Photo : Avec l'aimable autorisation de Netflix

Regarder Baker vivre dans cet espace liminal – être constamment mal genré et mal nommé – est douloureux, car cela le déchire si clairement. 'J'ai l'impression de vivre une vie divisée', avoue-t-il à un moment donné. Il ne corrige pas sa mère quand elle l'appelle Lacey. (Elle insiste sur le fait qu'elle fait de son mieux pour se souvenir de son nom et de ses pronoms et, à la fin du film, n'a fait aucun dérapage.) Il sourit et dit 'Merci' lors d'un déjeuner professionnel lorsqu'il est approché par un homme qui semble presque agressivement déterminé à qualifier Leo de 'femme'. Il a même, alors qu'il était au téléphone pour planifier son opération chirurgicale, dit à l'assistante administrative que 'Lacey Baker' est bien pour son nom préféré, jusqu'à ce que sa petite amie le pousse doucement à corriger cela auprès de Lee.



C'est déchirant de voir Baker sacrifier son confort, son bonheur et sa personnalité, tout cela parce qu'il ne veut apparemment déranger personne.

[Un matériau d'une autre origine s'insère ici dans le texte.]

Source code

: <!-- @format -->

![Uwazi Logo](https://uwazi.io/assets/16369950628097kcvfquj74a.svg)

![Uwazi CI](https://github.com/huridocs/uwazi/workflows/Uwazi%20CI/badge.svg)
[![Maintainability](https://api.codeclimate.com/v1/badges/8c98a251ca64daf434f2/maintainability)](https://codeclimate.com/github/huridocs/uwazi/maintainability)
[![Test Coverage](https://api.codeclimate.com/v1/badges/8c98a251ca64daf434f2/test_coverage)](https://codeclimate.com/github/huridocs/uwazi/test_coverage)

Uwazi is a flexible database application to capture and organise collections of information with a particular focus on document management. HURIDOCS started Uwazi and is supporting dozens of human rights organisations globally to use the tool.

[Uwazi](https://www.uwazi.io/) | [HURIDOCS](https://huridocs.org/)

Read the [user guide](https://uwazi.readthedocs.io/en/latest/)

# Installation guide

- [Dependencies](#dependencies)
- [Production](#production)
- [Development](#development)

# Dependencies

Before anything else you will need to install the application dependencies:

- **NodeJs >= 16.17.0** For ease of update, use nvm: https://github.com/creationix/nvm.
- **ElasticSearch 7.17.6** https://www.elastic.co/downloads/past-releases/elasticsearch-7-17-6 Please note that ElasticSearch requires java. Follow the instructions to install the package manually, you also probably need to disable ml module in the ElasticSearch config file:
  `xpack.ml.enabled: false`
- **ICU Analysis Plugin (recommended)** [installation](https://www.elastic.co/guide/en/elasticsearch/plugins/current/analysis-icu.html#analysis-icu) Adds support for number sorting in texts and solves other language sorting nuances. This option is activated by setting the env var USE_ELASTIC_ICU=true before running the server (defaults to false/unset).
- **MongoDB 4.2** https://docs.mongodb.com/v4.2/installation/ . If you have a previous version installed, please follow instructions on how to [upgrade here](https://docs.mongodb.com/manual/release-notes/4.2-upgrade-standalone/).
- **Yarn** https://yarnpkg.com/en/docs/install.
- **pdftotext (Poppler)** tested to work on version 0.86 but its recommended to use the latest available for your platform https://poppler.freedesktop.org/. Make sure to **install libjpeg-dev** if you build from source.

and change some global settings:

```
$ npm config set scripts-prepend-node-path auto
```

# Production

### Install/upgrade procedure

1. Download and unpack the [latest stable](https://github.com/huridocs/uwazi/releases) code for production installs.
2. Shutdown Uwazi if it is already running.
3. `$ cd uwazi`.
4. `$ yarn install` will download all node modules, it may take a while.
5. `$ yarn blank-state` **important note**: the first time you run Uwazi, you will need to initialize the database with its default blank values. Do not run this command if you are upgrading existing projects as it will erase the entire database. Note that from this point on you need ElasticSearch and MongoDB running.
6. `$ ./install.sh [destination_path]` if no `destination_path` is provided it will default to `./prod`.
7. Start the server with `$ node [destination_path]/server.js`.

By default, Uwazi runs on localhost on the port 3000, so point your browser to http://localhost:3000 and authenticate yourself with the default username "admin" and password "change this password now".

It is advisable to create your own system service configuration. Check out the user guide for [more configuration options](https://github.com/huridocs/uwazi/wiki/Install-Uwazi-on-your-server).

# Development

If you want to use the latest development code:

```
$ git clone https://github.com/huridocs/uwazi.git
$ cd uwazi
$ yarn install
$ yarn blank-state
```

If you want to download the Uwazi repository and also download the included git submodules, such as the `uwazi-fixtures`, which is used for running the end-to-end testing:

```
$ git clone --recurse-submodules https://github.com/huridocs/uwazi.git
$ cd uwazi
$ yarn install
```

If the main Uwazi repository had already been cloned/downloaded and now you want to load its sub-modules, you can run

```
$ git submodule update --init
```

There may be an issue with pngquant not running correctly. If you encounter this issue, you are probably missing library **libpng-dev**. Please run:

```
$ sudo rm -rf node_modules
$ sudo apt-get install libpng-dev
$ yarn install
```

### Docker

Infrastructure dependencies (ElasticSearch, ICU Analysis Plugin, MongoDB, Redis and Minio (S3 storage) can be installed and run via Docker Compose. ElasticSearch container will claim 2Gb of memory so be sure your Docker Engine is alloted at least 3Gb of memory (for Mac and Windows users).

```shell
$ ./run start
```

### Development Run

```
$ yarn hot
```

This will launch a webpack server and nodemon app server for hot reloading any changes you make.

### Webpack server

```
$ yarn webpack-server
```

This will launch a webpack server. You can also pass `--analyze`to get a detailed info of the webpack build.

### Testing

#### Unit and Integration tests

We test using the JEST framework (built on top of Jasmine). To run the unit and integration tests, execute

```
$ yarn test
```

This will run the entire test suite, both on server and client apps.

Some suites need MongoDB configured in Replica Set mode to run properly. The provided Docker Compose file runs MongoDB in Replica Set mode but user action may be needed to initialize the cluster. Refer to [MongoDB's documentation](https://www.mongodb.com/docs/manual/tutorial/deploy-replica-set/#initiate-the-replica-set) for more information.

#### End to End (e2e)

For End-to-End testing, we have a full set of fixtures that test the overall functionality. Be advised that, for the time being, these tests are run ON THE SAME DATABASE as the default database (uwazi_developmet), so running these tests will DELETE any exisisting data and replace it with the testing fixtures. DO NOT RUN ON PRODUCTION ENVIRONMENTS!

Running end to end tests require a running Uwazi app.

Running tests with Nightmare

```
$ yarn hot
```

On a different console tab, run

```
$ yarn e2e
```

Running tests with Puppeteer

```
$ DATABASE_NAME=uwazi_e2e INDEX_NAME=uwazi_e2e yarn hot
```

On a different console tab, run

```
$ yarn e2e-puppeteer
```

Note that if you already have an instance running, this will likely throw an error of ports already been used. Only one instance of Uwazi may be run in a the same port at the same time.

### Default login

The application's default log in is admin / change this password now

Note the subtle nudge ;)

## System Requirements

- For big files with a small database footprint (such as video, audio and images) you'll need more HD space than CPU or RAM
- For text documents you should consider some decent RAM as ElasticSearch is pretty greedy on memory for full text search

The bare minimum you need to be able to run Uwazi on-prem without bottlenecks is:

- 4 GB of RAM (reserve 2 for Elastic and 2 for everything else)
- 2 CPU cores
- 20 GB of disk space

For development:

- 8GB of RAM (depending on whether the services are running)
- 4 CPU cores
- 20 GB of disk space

Et, bien sûr, parce qu'il sait ce qui se passera - et se passera - quand il sortira enfin trans en tant que skateur professionnel. S'il était quelqu'un d'autre, dit-il, «je ferais simplement la transition et déménagerais dans une nouvelle ville et vivrais heureux pour toujours. Mais je suis un espace où je dois en parler avec le monde. Et je ne veux pas.

Lorsque Baker publie un Instagram demandant aux gens d'utiliser les pronoms ils / eux ou il / lui pour lui, la vile transphobie dans les commentaires est prévisible, peut-être, mais non moins blessante à voir. Alors qu'il continue de travailler pour les Jeux olympiques de 2020, l'hostilité continue. Les athlètes trans sont devenus une sorte d'hyper-fixation pour les conservateurs au cours des cinq dernières années, avec 150 factures anti-trans ont été proposés dans les législatures des États cette année seulement. Certaines personnes dans la vie de Baker l'exhortent à rester dans le placard pendant encore un an. C'est les JO, non ? Mais, comme Baker le dit sans ambages, 'Si j'attends un an de plus, il se peut qu'il n'y ait plus de Lion.'



En fin de compte, il décide de démissionner de l'équipe olympique féminine de skateboard des États-Unis. Son soulagement est palpable, et c'est un moment indéniablement joyeux. 'J'ai l'impression d'avoir purgé ma putain de peine', dit-il. (Cette décision est encore validée lorsque les Jeux olympiques de 2020 sont retardés d'un an grâce à la pandémie de COVID-19.) Pourtant, même s'il est gratifiant de le voir si heureux - enfin libre d'être lui-même dans le monde du skateboard - on ne peut s'empêcher de désespérer à l'injustice de tout cela. Il a pris ce que son agent a appelé « la décision la plus difficile de sa carrière ». Mais tout ce qu'il faisait, c'était être lui-même. C'est le reste du monde qui a rendu cela difficile.